Robopocalypse by Daniel H. Wilson

June 7, 2011

Robopocalypse is another book I found out about by poking around on I read one review that described the book as a World War Z knockoff and I was intrigued. I loved World War Z and I figured that if Robopocalypse stuck to a similar formula, we might have a nice little pulpy tale of a robot uprising on our hands. You know what they say: imitation is the sincerest form of flattery. It shouldn’t have been hard, but when something looks simple a human can find a thousand ways to screw it up. This should have been a simple mathematical equation: You take out the zombies (subtraction) and replace them with robots (addition). Well, I always sucked at math…

I really wanted to like this book. I tried really hard to like this book. I just couldn’t get there. The author took a little piece of Howard Hawks’s classic film The Thing, threw in a huge chunk of the Stephen King written film Maximum Overdrive, and topped it off with selections from the Terminator films 1, 2, and Terminator Salvation. Some of the main characters were wooden and unbelievable while just about all of them were forgettable.

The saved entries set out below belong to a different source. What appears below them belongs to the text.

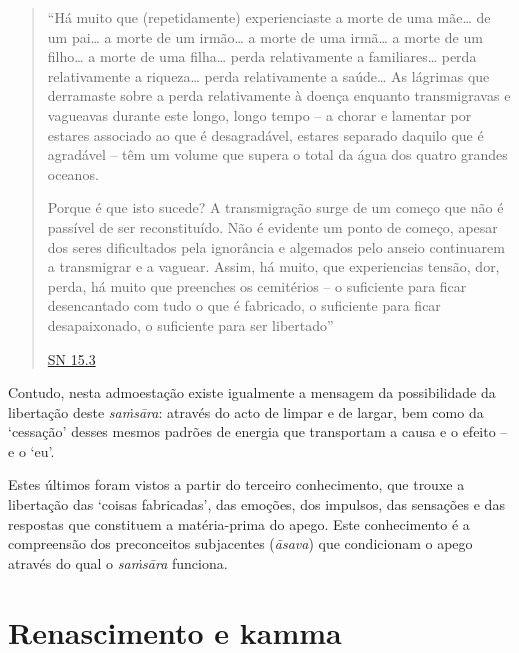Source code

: \begin{quote}

  ``Há muito que (repetidamente) experienciaste a morte de uma mãe\ldots{} de um
  pai\ldots{} a morte de um irmão\ldots{} a morte de uma irmã\ldots{} a morte de
  um filho\ldots{} a morte de uma filha\ldots{} perda relativamente a
  familiares\ldots{} perda relativamente a riqueza\ldots{} perda relativamente a
  saúde\ldots{} As lágrimas que derramaste sobre a perda relativamente à doença
  enquanto transmigravas e vagueavas durante este longo, longo tempo -- a chorar
  e lamentar por estares associado ao que é desagradável, estares separado
  daquilo que é agradável -- têm um volume que supera o total da água dos quatro
  grandes oceanos.

  Porque é que isto sucede? A transmigração surge de um começo que não é
  passível de ser reconstituído. Não é evidente um ponto de começo, apesar dos
  seres dificultados pela ignorância e algemados pelo anseio continuarem a
  transmigrar e a vaguear. Assim, há muito, que experiencias tensão, dor, perda,
  há muito que preenches os cemitérios -- o suficiente para ficar desencantado
  com tudo o que é fabricado, o suficiente para ficar desapaixonado, o
  suficiente para ser libertado''

  \href{https://suttacentral.net/sn15.3/en/thanissaro}{SN 15.3}

\end{quote}

Contudo, nesta admoestação existe igualmente a mensagem da possibilidade da
libertação deste \emph{saṁsāra}: através do acto de limpar e de largar, bem como
da `cessação' desses mesmos padrões de energia que transportam a causa e o
efeito -- e o `eu'.

Estes últimos foram vistos a partir do terceiro conhecimento, que trouxe a
libertação das `coisas fabricadas', das emoções, dos impulsos, das sensações e
das respostas que constituem a matéria-prima do apego. Este conhecimento é a
compreensão dos preconceitos subjacentes (\emph{āsava}) que condicionam o apego
através do qual o \emph{saṁsāra} funciona.

\section{Renascimento e kamma}

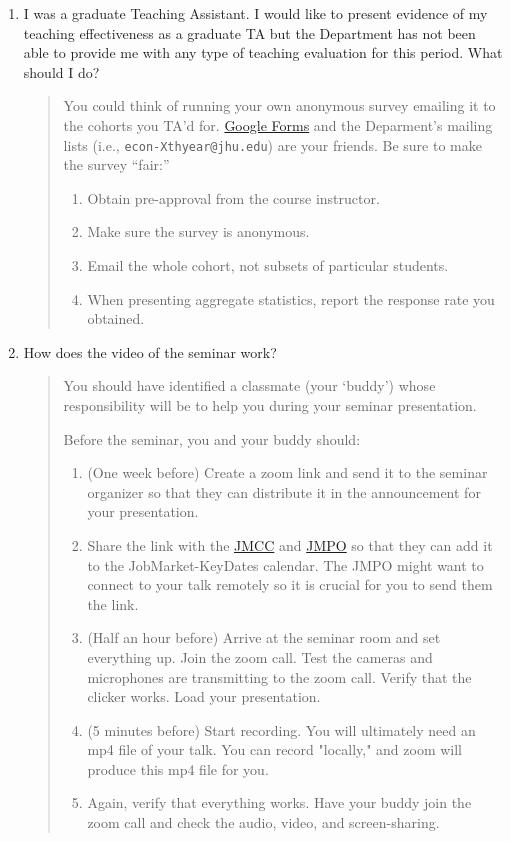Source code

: \documentclass{\classes/econtex}
\providecommand\phantomsection{}
\begin{document}
\begin{enumerate}
\begin{quote}
    \ifdvi\phantomsection\hypertarget{PostOtherDocsQ}{}\fi
  \end{quote}
\item I was a graduate Teaching Assistant. I would like to present evidence of my teaching effectiveness as a graduate TA but the Department has not been able to provide me with any type of teaching evaluation for this period. What should I do?

\begin{quote}
	You could think of running your own anonymous survey emailing it to the cohorts you TA'd for. \href{https://docs.google.com/forms/}{Google Forms} and the Deparment's mailing lists (i.e., \texttt{econ-Xthyear@jhu.edu}) are your friends. Be sure to make the survey ``fair:''
	\begin{enumerate}
		\item Obtain pre-approval from the course instructor.
		\item Make sure the survey is anonymous.
		\item Email the whole cohort, not subsets of particular students.
		\item When presenting aggregate statistics, report the response rate you obtained.
	\end{enumerate}
\end{quote}

\item  How does the video of the seminar work?
  
  \begin{quote}
    You should have identified a classmate (your `buddy') whose
    responsibility will be to help you during your seminar presentation.
    
    Before the seminar, you and your buddy should:
    \begin{enumerate}
    	\item (One week before) Create a zoom link and send it to the seminar organizer so that they can distribute it in the announcement for your presentation.
    	\item Share the link with the \href{\Notationpage}{JMCC} and \href{\Notationpage}{JMPO} so that they can add it to the JobMarket-KeyDates calendar. The JMPO might want to connect to your talk remotely so it is crucial for you to send them the link.
    	\item (Half an hour before) Arrive at the seminar room and set everything up. Join the zoom call. Test the cameras and microphones are transmitting to the zoom call. Verify that the clicker works. Load your presentation.
    	\item (5 minutes before) Start recording. You will ultimately need an mp4 file of your talk. You can record "locally," and zoom will produce this mp4 file for you.
    	\item Again, verify that everything works. Have your buddy join the zoom call and check the audio, video, and screen-sharing.
    \end{enumerate}
    

\end{quote}
\end{enumerate}
\end{document}

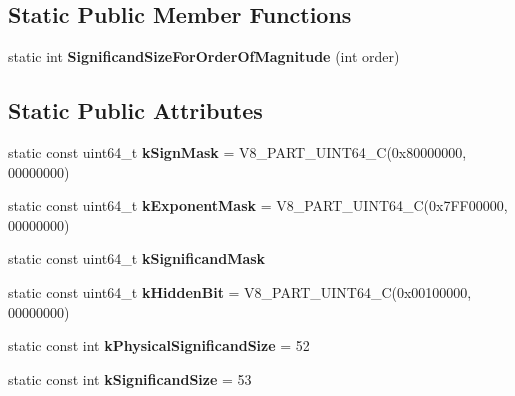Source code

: \subsection*{Static Public Member Functions}
\begin{DoxyCompactItemize}
\item 
static int {\bfseries Significand\+Size\+For\+Order\+Of\+Magnitude} (int order)\hypertarget{classv8_1_1internal_1_1_double_a8ac372d485499fb0e73db067852254c9}{}\label{classv8_1_1internal_1_1_double_a8ac372d485499fb0e73db067852254c9}

\end{DoxyCompactItemize}
\subsection*{Static Public Attributes}
\begin{DoxyCompactItemize}
\item 
static const uint64\+\_\+t {\bfseries k\+Sign\+Mask} = V8\+\_\+P\+A\+R\+T\+\_\+\+U\+I\+N\+T64\+\_\+C(0x80000000, 00000000)\hypertarget{classv8_1_1internal_1_1_double_a2a622add63c0f1bd18fee16bfa4da795}{}\label{classv8_1_1internal_1_1_double_a2a622add63c0f1bd18fee16bfa4da795}

\item 
static const uint64\+\_\+t {\bfseries k\+Exponent\+Mask} = V8\+\_\+P\+A\+R\+T\+\_\+\+U\+I\+N\+T64\+\_\+C(0x7\+F\+F00000, 00000000)\hypertarget{classv8_1_1internal_1_1_double_a9bc757b9cbafdf3183528389566cd821}{}\label{classv8_1_1internal_1_1_double_a9bc757b9cbafdf3183528389566cd821}

\item 
static const uint64\+\_\+t {\bfseries k\+Significand\+Mask}
\item 
static const uint64\+\_\+t {\bfseries k\+Hidden\+Bit} = V8\+\_\+P\+A\+R\+T\+\_\+\+U\+I\+N\+T64\+\_\+C(0x00100000, 00000000)\hypertarget{classv8_1_1internal_1_1_double_ab15f4c1adda942586c7cbe1d6fcc3a1e}{}\label{classv8_1_1internal_1_1_double_ab15f4c1adda942586c7cbe1d6fcc3a1e}

\item 
static const int {\bfseries k\+Physical\+Significand\+Size} = 52\hypertarget{classv8_1_1internal_1_1_double_af1de6a87841d6548de222fa61d0c2628}{}\label{classv8_1_1internal_1_1_double_af1de6a87841d6548de222fa61d0c2628}

\item 
static const int {\bfseries k\+Significand\+Size} = 53\hypertarget{classv8_1_1internal_1_1_double_acc8c3c2f7019f20ae83771473d2c7547}{}\label{classv8_1_1internal_1_1_double_acc8c3c2f7019f20ae83771473d2c7547}

\end{DoxyCompactItemize}
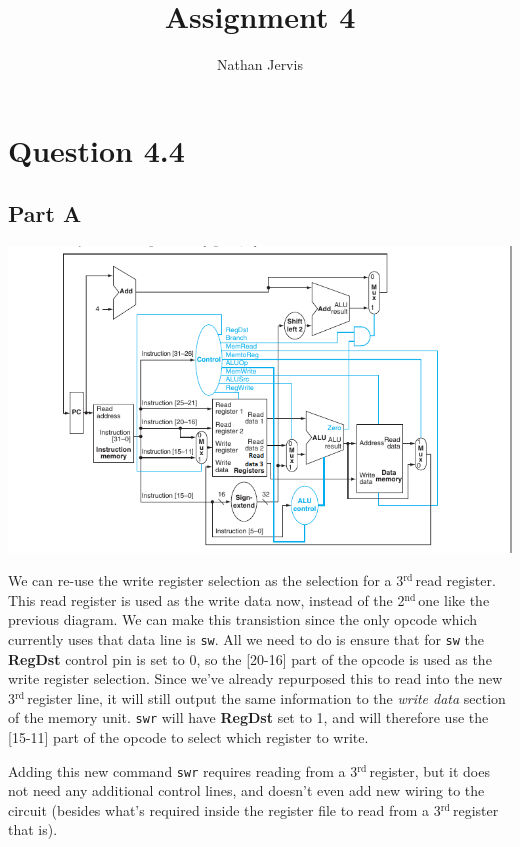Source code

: \documentclass[11pt]{article} %
\title{Assignment 4}
\author{Nathan Jervis}
\newcommand{\strong}[1]{\textbf{#1}}
\newcommand{\code}[1]{\texttt{#1}}
\newcommand{\nd}{$^{\text{nd}\ }$}
\newcommand{\rd}{$^{\text{rd}\ }$}
\begin{document}
\maketitle

\section{Question 4.4}

\subsection{Part A}

\includegraphics[width=\textwidth]{CPU3.png}

We can re-use the write register selection as the selection for a 3\rd read register. This read register is used as the write data now, instead of the 2\nd one like the previous diagram. We can make this transistion since the only opcode which currently uses that data line is \code{sw}. All we need to do is ensure that for \code{sw} the \strong{RegDst} control pin is set to 0, so the [20-16] part of the opcode is used as the write register selection. Since we've already repurposed this to read into the new 3\rd register line, it will still output the same information to the \emph{write data} section of the memory unit. \code{swr} will have \strong{RegDst} set to 1, and will therefore use the [15-11] part of the opcode to select which register to write.

Adding this new command \code{swr} requires reading from a 3\rd register, but it does not need any additional control lines, and doesn't even add new wiring to the circuit (besides what's required inside the register file to read from a 3\rd register that is). 
\end{document}
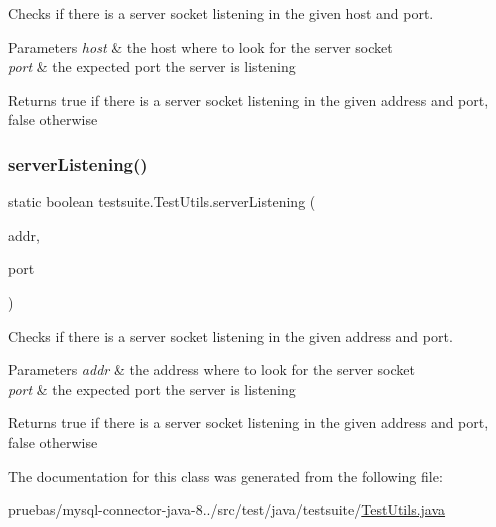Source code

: Checks if there is a server socket listening in the given host and port.


\begin{DoxyParams}{Parameters}
{\em host} & the host where to look for the server socket \\
\hline
{\em port} & the expected port the server is listening \\
\hline
\end{DoxyParams}
\begin{DoxyReturn}{Returns}
true if there is a server socket listening in the given address and port, false otherwise 
\end{DoxyReturn}
\mbox{\label{classtestsuite_1_1_test_utils_a12975c2246ae1be20b9352ad1cff9460}} 
\subsubsection{\texorpdfstring{server\+Listening()}{serverListening()}\hspace{0.1cm}{\footnotesize\ttfamily [2/2]}}
{\footnotesize\ttfamily static boolean testsuite.\+Test\+Utils.\+server\+Listening (\begin{DoxyParamCaption}\item[{Inet\+Address}]{addr,  }\item[{int}]{port }\end{DoxyParamCaption})\hspace{0.3cm}{\ttfamily [static]}}

Checks if there is a server socket listening in the given address and port.


\begin{DoxyParams}{Parameters}
{\em addr} & the address where to look for the server socket \\
\hline
{\em port} & the expected port the server is listening \\
\hline
\end{DoxyParams}
\begin{DoxyReturn}{Returns}
true if there is a server socket listening in the given address and port, false otherwise 
\end{DoxyReturn}


The documentation for this class was generated from the following file\+:\begin{DoxyCompactItemize}
\item 
pruebas/mysql-\/connector-\/java-\/8../src/test/java/testsuite/\mbox{\hyperlink{test_2java_2testsuite_2_test_utils_8java}{Test\+Utils.\+java}}\end{DoxyCompactItemize}
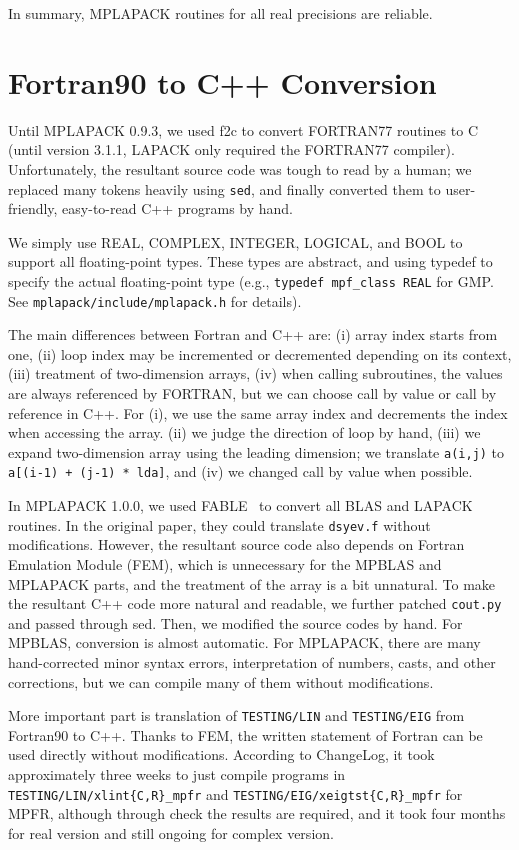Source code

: \documentclass[12pt]{article}
\begin{document}
In summary, MPLAPACK routines for all real precisions are reliable. 
\section{Fortran90 to C++ Conversion}
\label{sec:howtoconvert}
Until MPLAPACK 0.9.3, we used f2c to convert FORTRAN77 routines to C (until version 3.1.1, LAPACK only required the FORTRAN77 compiler). Unfortunately, the resultant source code was tough to read by a human; we replaced many tokens heavily using {\tt sed}, and finally converted them to user-friendly, easy-to-read C++ programs by hand.

We simply use REAL, COMPLEX, INTEGER, LOGICAL, and BOOL to support all floating-point types. These types are abstract, and using typedef to specify the actual floating-point type (e.g., {\tt typedef mpf\_class REAL} for GMP. See {\tt mplapack/include/mplapack.h} for details).

The main differences between Fortran and C++ are: (i) array index starts from one, (ii) loop index may be incremented or decremented depending on its context, (iii) treatment of two-dimension arrays, (iv) when calling subroutines, the values are always referenced by FORTRAN, but we can choose call by value or call by reference in C++.  For (i), we use the same array index and decrements the index when accessing the array. (ii) we judge the direction of loop by hand, (iii) we expand two-dimension array using the leading dimension; we translate {\tt a(i,j)} to {\tt a[(i-1)  + (j-1) * lda]}, and (iv) we changed call by value when possible.

In MPLAPACK 1.0.0, we used FABLE~\cite{fable} to convert all BLAS and LAPACK routines. In the original paper, they could translate {\tt dsyev.f} without modifications. However, the resultant source code also depends on Fortran Emulation Module (FEM), which is unnecessary for the MPBLAS and MPLAPACK parts, and the treatment of the array is a bit unnatural.  To make the resultant C++ code more natural and readable, we further patched {\tt cout.py} and passed through sed. Then, we modified the source codes by hand. For MPBLAS, conversion is almost automatic. For MPLAPACK, there are many hand-corrected minor syntax errors, interpretation of numbers, casts, and other corrections, but we can compile many of them without modifications. 

More important part is translation of {\tt TESTING/LIN} and {\tt TESTING/EIG} from Fortran90 to C++. Thanks to FEM, the written statement of Fortran can be used  directly without modifications. According to ChangeLog, it took approximately three weeks to just compile programs in \\
{\tt TESTING/LIN/xlint\{C,R\}\_mpfr} and {\tt TESTING/EIG/xeigtst\{C,R\}\_mpfr} for MPFR, although through check the results are required, and it took four months for real version and still ongoing for complex version.
\end{document}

The first half of the book did feature cool scenes with the robots becoming self aware and deciding to take apart their human controllers limb by limb. I enjoyed some of the descriptions of the battle between the human survivors, and of the landscape of the world after everything went to shit. However, I did have a hard time keeping the descriptions of all the robots straight in my head. They all began to blur together, a miasma of flailing mechanical limbs, wires, and fried circuitry. During the second half of the book human-robot hybrids begin to show up and that’s right around where I began to lose interest. I had to struggle to finish this book. Hell, right now I’m trying to claw my way through the writing of this review.

Spielberg bought the rights and is making the movie, set to be released during Summer 2013. That might be cool, but, then again, after reading back over this review, probably not. I’m holding out for the big screen of World War Z because after all, zombies are cooler than robots.